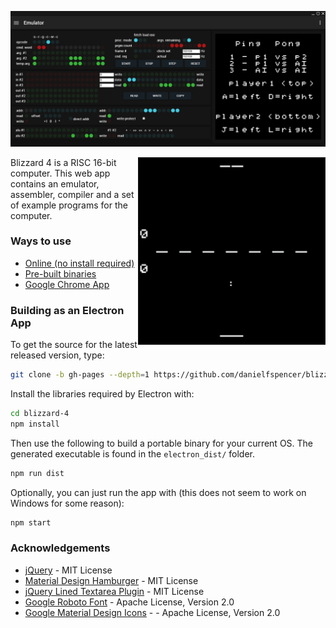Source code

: ![Screenshot of emulator](/assets/screenshots/emulator.png?raw=true)

<img src="/assets/screenshots/ping_pong.gif?raw=true" height="300" align="right">

Blizzard 4 is a RISC 16-bit computer. This web app contains an emulator, assembler, compiler and a set of example programs for the computer.

### Ways to use
* [Online (no install required)](https://danielfspencer.github.io/blizzard-4/)
* [Pre-built binaries](https://github.com/danielfspencer/blizzard-4/releases/latest)
* [Google Chrome App](https://chrome.google.com/webstore/detail/blizzard-4/objgfaegobaokaihpdlnaifgkmkbgbaf)

### Building as an Electron App
To get the source for the latest released version, type:

```bash
git clone -b gh-pages --depth=1 https://github.com/danielfspencer/blizzard-4
```

Install the libraries required by Electron with:
```bash
cd blizzard-4
npm install
```

Then use the following to build a portable binary for your current OS. The generated executable is found in the ```electron_dist/``` folder.

```bash
npm run dist
```

Optionally, you can just run the app with (this does not seem to work on Windows for some reason):

```bash
npm start
```

### Acknowledgements
* [jQuery](http://jquery.com/) - MIT License
* [Material Design Hamburger](https://github.com/chrisdwheatley/material-design-hamburger) - MIT License
* [jQuery Lined Textarea Plugin](http://alan.blog-city.com/jquerylinedtextarea.htm) - MIT License
* [Google Roboto Font](https://fonts.google.com/specimen/Roboto) - Apache License, Version 2.0
* [Google Material Design Icons](https://github.com/google/material-design-icons) - - Apache License, Version 2.0
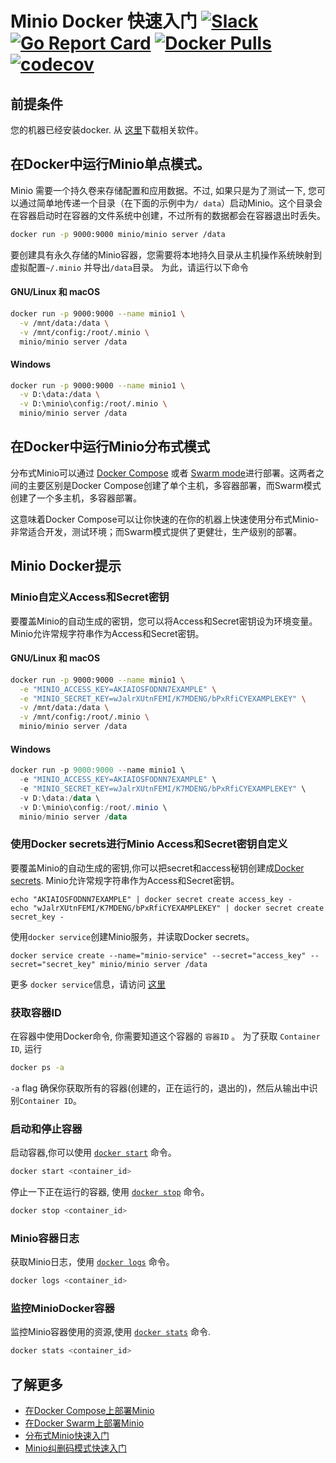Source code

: # Minio Docker 快速入门 [![Slack](https://slack.minio.io/slack?type=svg)](https://slack.minio.io) [![Go Report Card](https://goreportcard.com/badge/minio/minio)](https://goreportcard.com/report/minio/minio) [![Docker Pulls](https://img.shields.io/docker/pulls/minio/minio.svg?maxAge=604800)](https://hub.docker.com/r/minio/minio/) [![codecov](https://codecov.io/gh/minio/minio/branch/master/graph/badge.svg)](https://codecov.io/gh/minio/minio)

## 前提条件
您的机器已经安装docker. 从 [这里](https://www.docker.com/community-edition#/download)下载相关软件。

## 在Docker中运行Minio单点模式。
Minio 需要一个持久卷来存储配置和应用数据。不过, 如果只是为了测试一下, 您可以通过简单地传递一个目录（在下面的示例中为`/ data`）启动Minio。这个目录会在容器启动时在容器的文件系统中创建，不过所有的数据都会在容器退出时丢失。

```sh
docker run -p 9000:9000 minio/minio server /data
```

要创建具有永久存储的Minio容器，您需要将本地持久目录从主机操作系统映射到虚拟配置`~/.minio` 并导出`/data`目录。 为此，请运行以下命令

#### GNU/Linux 和 macOS
```sh
docker run -p 9000:9000 --name minio1 \
  -v /mnt/data:/data \
  -v /mnt/config:/root/.minio \
  minio/minio server /data
```

#### Windows
```sh
docker run -p 9000:9000 --name minio1 \
  -v D:\data:/data \
  -v D:\minio\config:/root/.minio \
  minio/minio server /data
```

## 在Docker中运行Minio分布式模式
分布式Minio可以通过 [Docker Compose](https://docs.minio.io/docs/zh_CN/deploy-minio-on-docker-compose) 或者 [Swarm mode](https://docs.minio.io/docs/zh_CN/deploy-minio-on-docker-swarm)进行部署。这两者之间的主要区别是Docker Compose创建了单个主机，多容器部署，而Swarm模式创建了一个多主机，多容器部署。

这意味着Docker Compose可以让你快速的在你的机器上快速使用分布式Minio-非常适合开发，测试环境；而Swarm模式提供了更健壮，生产级别的部署。

## Minio Docker提示

### Minio自定义Access和Secret密钥
要覆盖Minio的自动生成的密钥，您可以将Access和Secret密钥设为环境变量。 Minio允许常规字符串作为Access和Secret密钥。

#### GNU/Linux 和 macOS
```sh
docker run -p 9000:9000 --name minio1 \
  -e "MINIO_ACCESS_KEY=AKIAIOSFODNN7EXAMPLE" \
  -e "MINIO_SECRET_KEY=wJalrXUtnFEMI/K7MDENG/bPxRfiCYEXAMPLEKEY" \
  -v /mnt/data:/data \
  -v /mnt/config:/root/.minio \
  minio/minio server /data
```

#### Windows
```powershell
docker run -p 9000:9000 --name minio1 \
  -e "MINIO_ACCESS_KEY=AKIAIOSFODNN7EXAMPLE" \
  -e "MINIO_SECRET_KEY=wJalrXUtnFEMI/K7MDENG/bPxRfiCYEXAMPLEKEY" \
  -v D:\data:/data \
  -v D:\minio\config:/root/.minio \
  minio/minio server /data
```

### 使用Docker secrets进行Minio Access和Secret密钥自定义
要覆盖Minio的自动生成的密钥,你可以把secret和access秘钥创建成[Docker secrets](https://docs.docker.com/engine/swarm/secrets/). Minio允许常规字符串作为Access和Secret密钥。

```
echo "AKIAIOSFODNN7EXAMPLE" | docker secret create access_key -
echo "wJalrXUtnFEMI/K7MDENG/bPxRfiCYEXAMPLEKEY" | docker secret create secret_key -
```

使用`docker service`创建Minio服务，并读取Docker secrets。
```
docker service create --name="minio-service" --secret="access_key" --secret="secret_key" minio/minio server /data
```

更多 `docker service`信息，请访问 [这里](https://docs.docker.com/engine/swarm/how-swarm-mode-works/services/)

### 获取容器ID
在容器中使用Docker命令, 你需要知道这个容器的 `容器ID` 。 为了获取 `Container ID`, 运行

```sh
docker ps -a
```

`-a` flag 确保你获取所有的容器(创建的，正在运行的，退出的)，然后从输出中识别`Container ID`。

### 启动和停止容器
启动容器,你可以使用 [`docker start`](https://docs.docker.com/engine/reference/commandline/start/) 命令。

```sh
docker start <container_id>
```

停止一下正在运行的容器, 使用 [`docker stop`](https://docs.docker.com/engine/reference/commandline/stop/) 命令。
```sh
docker stop <container_id>
```

### Minio容器日志
获取Minio日志，使用 [`docker logs`](https://docs.docker.com/engine/reference/commandline/logs/) 命令。

```sh
docker logs <container_id>
```

### 监控MinioDocker容器
监控Minio容器使用的资源,使用 [`docker stats`](https://docs.docker.com/engine/reference/commandline/stats/) 命令.

```sh
docker stats <container_id>
```

## 了解更多

* [在Docker Compose上部署Minio](https://docs.minio.io/docs/zh_CN/deploy-minio-on-docker-compose)
* [在Docker Swarm上部署Minio](https://docs.minio.io/docs/zh_CN/deploy-minio-on-docker-swarm)
* [分布式Minio快速入门](https://docs.minio.io/docs/zh_CN/distributed-minio-quickstart-guide)
* [Minio纠删码模式快速入门](https://github.com/ibyte2011/minio/tree/master/docs/zh_CN/erasure)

____

Each line of the data above containing the string "logs" is to be copied.

Solved exercise
获取Minio日志，使用 [`docker logs`](https://docs.docker.com/engine/reference/commandline/logs/) 命令。
docker logs <container_id>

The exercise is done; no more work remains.